Here are some of this week’s best in business innovation:

  • How The New Yorker plans to double its paid circulation to 2 million – DigiDay. If you go back in time (like twenty years) and spoke to publishers of magazines and newspapers about the not-to-distant future, where advertising revenue would be dwarfed by the revenue they receive from their readers… well, you would have been laughed out of the newsroom. Of course, the internet changed everything that we once knew about the publishing business. If anything, the internet became a place for free content to spread, and an advertising model that was primarily driven by a scarcity model changed to one of abundance. This is where we are. Still, many traditional publishers have had to change, adapt and some died. Maybe too many have died (or are dying). The New Yorker is now in rarified air. The revenue they have from readers is now greater than their revenue from advertisers. Another way to look at it: The New Yorker makes money selling their magazine content directly to customers, instead of through channels like magazine and book stores. New models for paid content? New models for building a direct to customer brand? Read on…
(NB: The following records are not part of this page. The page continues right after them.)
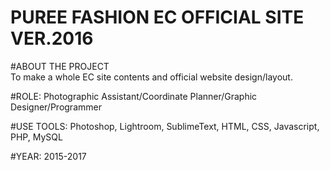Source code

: # PUREE FASHION EC OFFICIAL SITE VER.2016 #

#ABOUT THE PROJECT<br>
To make a whole EC site contents and official website design/layout.

#ROLE: Photographic Assistant/Coordinate Planner/Graphic Designer/Programmer

#USE TOOLS: Photoshop, Lightroom, SublimeText, HTML, CSS, Javascript, PHP, MySQL

#YEAR: 2015-2017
  • Bitcoin: Boon or Bubble? – John Kay. What do you make of bitcoin and cryptocurrency? Candidly, I am struggling with it. I read, watch and listen to so much content about cryptocurrency – and the underlying blockchain technology that it sits on – But, I’m not sure that I am informed enough to make any real recommendations. Is it that confusing? Don’t look to the stock market for answers. To some, bitcoin feels like some kind of ponzi scheme, while to others it looks like more and more like the most important technological innovation of our time. Want some additional explanation and perspective? Read on…
  • The spread of true and false news online – Science. Don’t just read the abstract of this article. Dive into the full text. It is science backed and it is fascinating. The net outcome is this: Lies spread faster than the truth. It’s not because of technology. It is because of people like you and me. So, while we can say that we’re all deeply concerned with how Facebook is dealing with fake news and the publishers of it, maybe we also need to look more intently in the mirror – at who we are, how we consume media and what we’re really like? This is not just supposition. It is now backed by science. We like to spread the bad as far and wide as possible. We also like to consume it. Surprised? Read on…
  • How To Fix The Future With Andrew Keen – Six Pixels of Separation Podcast. Last week, I featured an in-depth conversation that I had with Andrew Keen. He takes some real shots at me… and he was right to do so. It used to be a lot easier to call him a contrarian to everything that was happening in Silicon Valley. After all, his bestselling books, The Cult of the AmateurDigital Vertigo and The Internet Is Not The Answer earned him the dubious title of “the anti-Christ of Silicon Valley.” His latest book, How To Fix The Future, is still controversial but it’s more optimistic (if we do something with the contents of it) about how this might all play out. And, it is an incredible read about how the biggest brands are selling nothing but our information. Welcome to “surveillance capitalism.” Sure, Andrew is happy to take a victory lap, by pointing out how right he was in his previous books… but here we are. How does technology our culture and digital media push forward with so much creative destruction and the problems that have arisen as we all connect? Listen on…

Now, go get busy making innovation happen today.